Network Intelligence Service (NIS) provides the event center to help you monitor resources based on events. You can view the resources that are exposed to potential risks and configure alert rules for specific events. This way, you can handle these events at your earliest opportunity to prevent business interruptions.
Scenarios
Alibaba Cloud defines NIS events to record the information about cloud network resources and notify users, such as the status of O&M tasks, resource exceptions, and resource status changes.
Notification for risks and exceptions
When events related to resource availability or performance issues occur, Alibaba Cloud pushes the events to the event center in the NIS console. Such events include instance performance degradation caused by excessive resource usage, business unavailability caused by packet loss in Internet connections, and instance subscription expiration. We recommend that you handle these events at the earliest opportunity in case business interruptions occur.
Automated O&M
Alibaba Cloud defines the status of the events that are displayed in the NIS console. This helps you understand the status of system O&M tasks. New events and status changes of events are reported to CloudMonitor, which allows you to build an event-driven automated O&M system to meet your business requirements.
Limits
No event is collected for retired instance families. For more information, see the end-of-sale notice for each Alibaba Cloud service.
Basic information
Event types
Alibaba Cloud defines events to record the information about cloud network resources and notify users. Events are categorized into the types described in the following table based on causes.

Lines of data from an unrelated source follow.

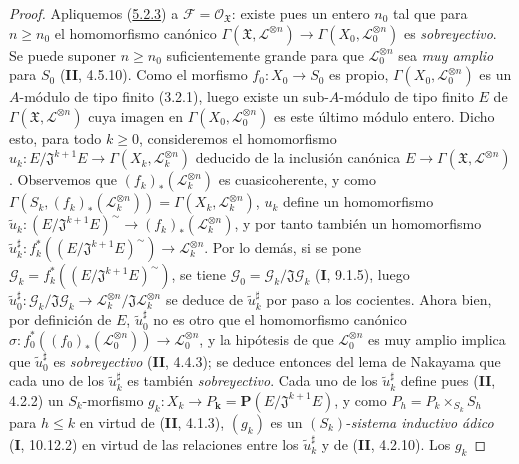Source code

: \begin{proof}
Apliquemos (\hyperref[III.5.2.3-fr]{5.2.3}) a
$\mathcal F=\mathcal O_{\mathfrak X}$: existe pues un entero $n_0$ tal que
para $n\geq n_0$ el homomorfismo canónico
$\Gamma(\mathfrak X,\mathcal L^{\otimes n})\to
\Gamma(X_0,\mathcal L_0^{\otimes n})$ es \emph{sobreyectivo}. Se puede suponer
$n\geq n_0$ suficientemente grande para que $\mathcal L_0^{\otimes n}$ sea \emph{muy
amplio} para $S_0$ (\textbf{II}, 4.5.10). Como el morfismo $f_0:X_0\to S_0$ es propio,
$\Gamma(X_0,\mathcal L_0^{\otimes n})$ es un $A$-módulo de tipo finito (3.2.1),
luego existe un sub-$A$-módulo de tipo finito $E$ de
$\Gamma(\mathfrak X,\mathcal L^{\otimes n})$ cuya imagen en
$\Gamma(X_0,\mathcal L_0^{\otimes n})$ es este último módulo entero.
Dicho esto, para todo $k\geq0$, consideremos el homomorfismo
$u_k:E/\mathfrak J^{k+1}E\longrightarrow
\Gamma(X_k,\mathcal L_k^{\otimes n})$
deducido de la inclusión canónica
$E\to\Gamma(\mathfrak X,\mathcal L^{\otimes n})$. Observemos que
$(f_k)_*(\mathcal L_k^{\otimes n})$ es cuasicoherente, y como
$\Gamma(S_k,(f_k)_*(\mathcal L_k^{\otimes n}))
=\Gamma(X_k,\mathcal L_k^{\otimes n})$, $u_k$ define un homomorfismo
$\widetilde u_k:(E/\mathfrak J^{k+1}E)^\sim
\longrightarrow(f_k)_*(\mathcal L_k^{\otimes n})$,
y por tanto también un homomorfismo
$\widetilde u_k^\sharp:
f_k^*((E/\mathfrak J^{k+1}E)^\sim)\longrightarrow
\mathcal L_k^{\otimes n}$.
Por lo demás, si se pone
$\mathcal G_k=f_k^*((E/\mathfrak J^{k+1}E)^\sim)$, se tiene
$\mathcal G_0=\mathcal G_k/\mathfrak J\mathcal G_k$ (\textbf{I}, 9.1.5), luego
$\widetilde u_0^\sharp:\mathcal G_k/\mathfrak J\mathcal G_k
\to\mathcal L_k^{\otimes n}/\mathfrak J\mathcal L_k^{\otimes n}$ se deduce
de $\widetilde u_k^\sharp$ por paso a los cocientes. Ahora bien, por definición de
$E$, $\widetilde u_0^\sharp$ no es otro que el homomorfismo canónico
$\sigma:f_0^*((f_0)_*(\mathcal L_0^{\otimes n}))\longrightarrow
\mathcal L_0^{\otimes n}$,
y la hipótesis de que $\mathcal L_0^{\otimes n}$ es muy amplio implica que
$\widetilde u_0^\sharp$ es \emph{sobreyectivo} (\textbf{II}, 4.4.3); se deduce entonces del lema
de Nakayama que cada uno de los $\widetilde u_k^\sharp$ es también \emph{sobreyectivo}.
Cada uno de los $\widetilde u_k^\sharp$ define pues (\textbf{II}, 4.2.2) un
$S_k$-morfismo
$g_k:X_k\longrightarrow P_{\boldsymbol{k}}=\mathbf P(E/\mathfrak J^{k+1}E)$,
y como $P_h=P_k\times_{S_k}S_h$ para $h\leq k$ en virtud de (\textbf{II}, 4.1.3),
$(g_k)$ es un $(S_k)$-\emph{sistema inductivo ádico} (\textbf{I}, 10.12.2) en virtud de las
relaciones entre los $\widetilde u_k^\sharp$ y de (\textbf{II}, 4.2.10). Los $g_k$

\end{proof}
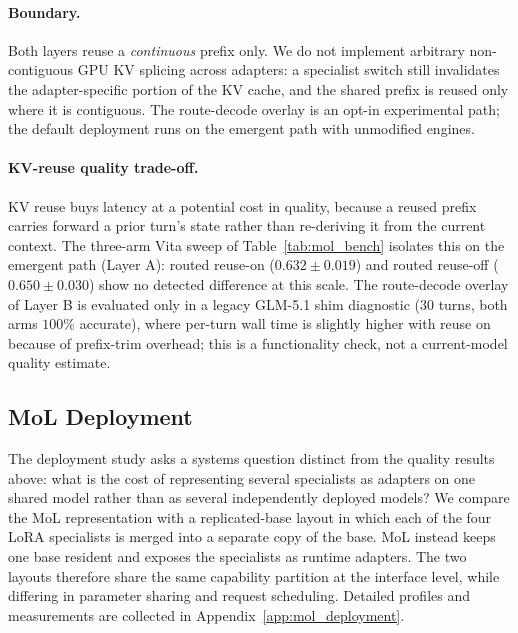 \paragraph{Boundary.}
Both layers reuse a \emph{continuous} prefix only. We do not implement arbitrary non-contiguous GPU KV splicing across adapters: a specialist switch still invalidates the adapter-specific portion of the KV cache, and the shared prefix is reused only where it is contiguous. The route-decode overlay is an opt-in experimental path; the default deployment runs on the emergent path with unmodified engines.

\paragraph{KV-reuse quality trade-off.}
KV reuse buys latency at a potential cost in quality, because a reused prefix carries forward a prior turn's state rather than re-deriving it from the current context. The three-arm Vita sweep of Table~\ref{tab:mol_bench} isolates this on the emergent path (Layer A): routed reuse-on ($0.632 \pm 0.019$) and routed reuse-off ($0.650 \pm 0.030$) show no detected difference at this scale. The route-decode overlay of Layer B is evaluated only in a legacy GLM-5.1 shim diagnostic (30 turns, both arms $100\%$ accurate), where per-turn wall time is slightly higher with reuse on because of prefix-trim overhead; this is a functionality check, not a current-model quality estimate.

\subsection{MoL Deployment}
\label{sec:mol_deployment}

The deployment study asks a systems question distinct from the quality results
above: what is the cost of representing several specialists as adapters on one
shared model rather than as several independently deployed models? We compare
the MoL representation with a replicated-base layout in which each of the four
LoRA specialists is merged into a separate copy of the base. MoL instead keeps
one base resident and exposes the specialists as runtime adapters. The two
layouts therefore share the same capability partition at the interface level,
while differing in parameter sharing and request scheduling. Detailed profiles
and measurements are collected in Appendix~\ref{app:mol_deployment}.


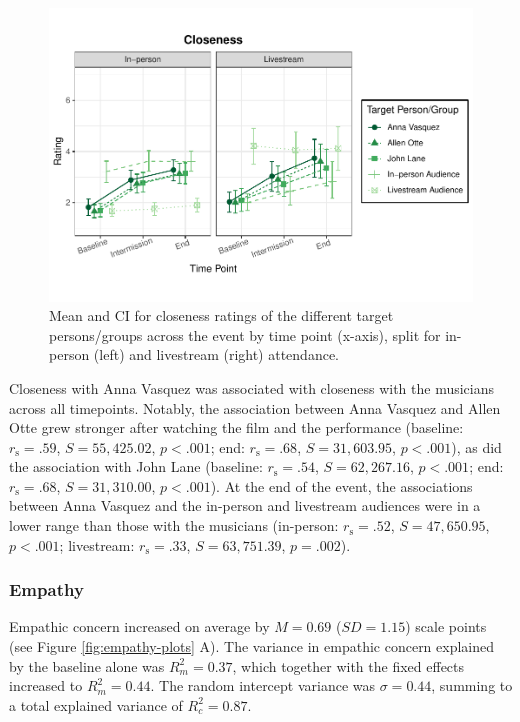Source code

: \documentclass[
  man,floatsintext]{apa6}
\begin{document}
\begin{figure}
\includegraphics[width=1\linewidth]{Schlichting_MSc_Thesis_files/figure-latex/closeness-lineplots-1} \caption{Mean and CI for closeness ratings of the different target persons/groups across the event by time point (x-axis), split for in-person (left) and livestream (right) attendance.}\label{fig:closeness-lineplots}
\end{figure}

Closeness with Anna Vasquez was associated with closeness with the musicians across all timepoints. Notably, the association between Anna Vasquez and Allen Otte grew stronger after watching the film and the performance (baseline: \(r_{\mathrm{s}} = .59\), \(S = 55,425.02\), \(p < .001\); end: \(r_{\mathrm{s}} = .68\), \(S = 31,603.95\), \(p < .001\)), as did the association with John Lane (baseline: \(r_{\mathrm{s}} = .54\), \(S = 62,267.16\), \(p < .001\); end: \(r_{\mathrm{s}} = .68\), \(S = 31,310.00\), \(p < .001\)). At the end of the event, the associations between Anna Vasquez and the in-person and livestream audiences were in a lower range than those with the musicians (in-person: \(r_{\mathrm{s}} = .52\), \(S = 47,650.95\), \(p < .001\); livestream: \(r_{\mathrm{s}} = .33\), \(S = 63,751.39\), \(p = .002\)).

\subsubsection{Empathy}\label{empathy-1}

Empathic concern increased on average by \(M = 0.69\) (\(SD = 1.15\)) scale points (see Figure \ref{fig:empathy-plots} A). The variance in empathic concern explained by the baseline alone was \(R_{m}^2 = 0.37\), which together with the fixed effects increased to \(R_{m}^2 = 0.44\). The random intercept variance was \(\sigma = 0.44\), summing to a total explained variance of \(R_{c}^2 = 0.87\).
\end{document}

Type | Description | Example |
Issue event | Exceptions that have impaired business and have been in the In Progress state for 7 days. |
|
Risk event | Exceptions that may impair business and have been in the In Progress state for 7 days. |
|
Event levels
Alibaba Cloud defines the following levels for events based on their impacts on the operation of instances:
Critical: Events at this level may result in instance unavailability and must be handled at your earliest opportunity.
Warn: Events at this level have affected your business. You must pay close attention to these events or handle them at an appropriate point in time.
Info: You can decide whether to pay attention to the events at this level.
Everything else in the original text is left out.